Since its inception, photography has held the power to transfigure the everyday into something of note, something to dwell and reflect on. The camera can find weight in the most ordinary of spaces and make light of the deadest hours of the day. And these kinds of photographs can tell just as much as an image of a newsworthy event. In the midst of the manic pace of our hyper-mediated modern lives, photographs can also make us slow down and take stock. The pictures in Barbara Peacock’s American Bedroom do just that. An ongoing longterm project, the photographer has been journeying through the vast expanses of the US taking portraits of people in their bedrooms.

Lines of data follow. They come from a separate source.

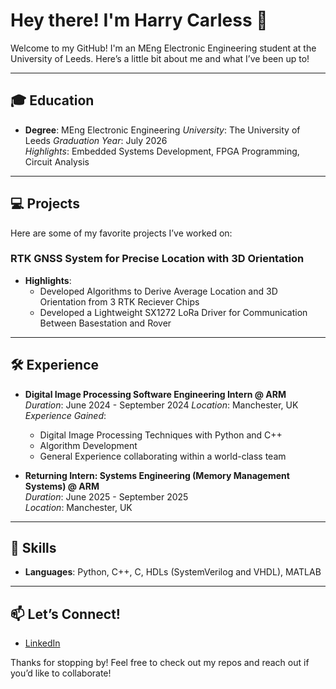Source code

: # Hey there! I'm Harry Carless 👋

Welcome to my GitHub! I'm an MEng Electronic Engineering student at the University of Leeds. Here’s a little bit about me and what I’ve been up to!

---

## 🎓 Education
- **Degree**: MEng Electronic Engineering
  *University*: The University of Leeds
  *Graduation Year*: July 2026  
  *Highlights*: Embedded Systems Development, FPGA Programming, Circuit Analysis
  
---

## 💻 Projects
Here are some of my favorite projects I’ve worked on:

### RTK GNSS System for Precise Location with 3D Orientation 
- **Highlights**:
  - Developed Algorithms to Derive Average Location and 3D Orientation from 3 RTK Reciever Chips
  - Developed a Lightweight SX1272 LoRa Driver for Communication Between Basestation and Rover

---

## 🛠️ Experience
- **Digital Image Processing Software Engineering Intern @ ARM**  
  *Duration*: June 2024 - September 2024 
  *Location*: Manchester, UK
  *Experience Gained*:  
   - Digital Image Processing Techniques with Python and  C++
   - Algorithm Development
   - General Experience collaborating within a world-class team

- **Returning Intern: Systems Engineering (Memory Management Systems) @ ARM**  
  *Duration*: June 2025 - September 2025  
  *Location*: Manchester, UK

---

## 🌟 Skills
- **Languages**: Python, C++, C, HDLs (SystemVerilog and VHDL), MATLAB  

---

## 📫 Let’s Connect!
- [LinkedIn](https://linkedin.com/in/yourprofile)  

Thanks for stopping by! Feel free to check out my repos and reach out if you’d like to collaborate!
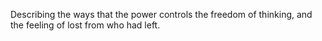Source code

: Describing the ways that the power controls the freedom of thinking, and the feeling of lost from who had left.
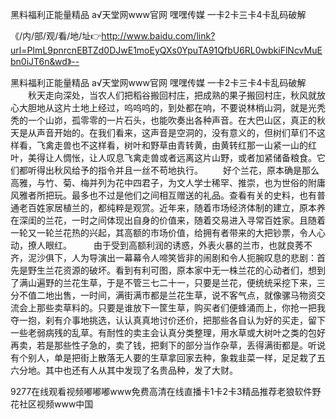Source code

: 黑料福利正能量精品
а√天堂网www官网
嘿嘿传媒
一卡2卡三卡4卡乱码破解


《/内/部/观/看/地/址👉http://www.baidu.com/link?url=PImL9pnrcnEBTZd0DJwE1moEyQXs0YpuTA91QfbU6RL0wbkiFlNcvMuEbn0iJT6n&wd》--

黑料福利正能量精品
а√天堂网www官网
嘿嘿传媒
一卡2卡三卡4卡乱码破解
	　　秋天走向深处，当农人们把稻谷搬回村庄，把成熟的果子搬回村庄，秋风就放心大胆地从这片土地上经过，呜呜呜的，到处都在响，不要说林梢山洞，就是光秃秃的一个山峁，孤零零的一片石头，也能吹奏出各种声音。在大巴山区，真正的秋天是从声音开始的。在我们看来，这声音是空洞的，没有意义的，但树们草们不这样看，飞禽走兽也不这样看，树叶和野草由青转黄，由黄转红那一山紧一山的红叶，美得让人惆怅，让人叹息飞禽走兽或者远离这片山野，或者加紧储备粮食。它们都听得出秋风给予的指令并且一丝不苟地执行。
　　好个兰花，原本确是那么高雅，与竹、菊、梅并列为花中四君子，为文人学士稀罕、推崇，也为世俗的附庸风雅者所把玩。最多也不过是他们之间相互赠送的礼品。查看有关的史料，也有普通老百姓家居植兰的，都纯粹是观赏。近年来，随着市场经济体制的建立，原本养在深闺的兰花，一时之间体现出自身的价值来，随着交易进入寻常百姓家。且随着一轮又一轮兰花热的兴起，其高额的市场价值，给拥有者带来的大把钞票，令人心动，撩人眼红。　　　由于受到高额利润的诱惑，外表火暴的兰市，也就良莠不齐，泥沙俱下，人为导演出一幕幕令人啼笑皆非的闹剧和令人扼腕叹息的悲剧：首先是野生兰花资源的破坏。看到有利可图，原本家中无一株兰花的心动者们，想到了满山遍野的兰花生草，于是不管三七二十一，只要是兰花，便统统采挖下来，三分不值二地出售，一时间，满街满市都是兰花生草，说不客气点，就像骡马物资交流会上那些卖草料的。只要是谁放下一筐生草，购买者们便蜂涌而上，你抢一把我夺一抱，刹有介事地挑选，认认真真地讨价还价，把那些各自认为好的买走，留下一些老弱病残的乱草。有耐性的卖主会认真分类整理，用水草或大树叶之类的包好再卖，若是那些性子急的，卖了钱，把剩下的部分当作杂草，丢得满街都是。听说有个别人，单是把街上散落无人要的生草拿回家去种，象栽韭菜一样，足足栽了五六分地。其中也还有人从其中发现了名贵品种，发了大财。





9277在线观看视频嘟嘟嘟www免费高清在线直播卡1卡2卡3精品推荐老狼软件野花社区视频www中国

Keto age 26. ‘It’s been hard. My brother killed himself and my father has been missing for 4 years. I do art because it keeps me sane.’ Detroit, MI © Barbara Peacock

A place to retreat from the demands of the outside world, the bedroom is perhaps the closest we get to a truly private space: a container for the objects we hold dear, a space where we start and end the day, and in some cases, spend the hours in-between. It is the place where our experiences are distilled, and consequently, it is difficult to enter as a stranger. The degree of intimacy that Peacock manages to to strike up with the people she has photographed—who range from friends to complete strangers met during her journeys through social media or on the street—is therefore something special, infusing her photographs with sensitivity.

Jessica age 18. ‘Sometimes life throws you in all sorts of directions, the most important part about life is to remember you are exactly where you need to be.’ Milford, New Hampshire © Barbara Peacock

The project reflects on our current historical moment, entering the lives of a broad range of the public to show the many different living conditions and ways of life that make up the American experience. “My interest lies in the poetic resonance of ordinary subjects. I am passionate, but not sentimental about America,” she explains. But amongst these different lives, commonalities emerge: childhood imagination, the freedom of youth—and that of old age—the bond of partnership, the joys of family life, loneliness, wanderlust, faith.

Chevy - age 27. Detroit ‘I really want better for my kids. Right now we all live in one room. We’re trying to get a house and a car before the snow comes. When we get it together we will get married. I dream of becoming a photographer Detroit, MI © Barbara Peacock

Through the strange act of the photographic encounter, the most ordinary moment of hanging out in one’s bedroom is memorialized and elevated into something of great importance. “I am drawn to the quiet magisterial beauty of people half lost in memory, with too much time on their hands, or in silent paradox,” says Peacock. “I argue and persuade that these subjects matter.”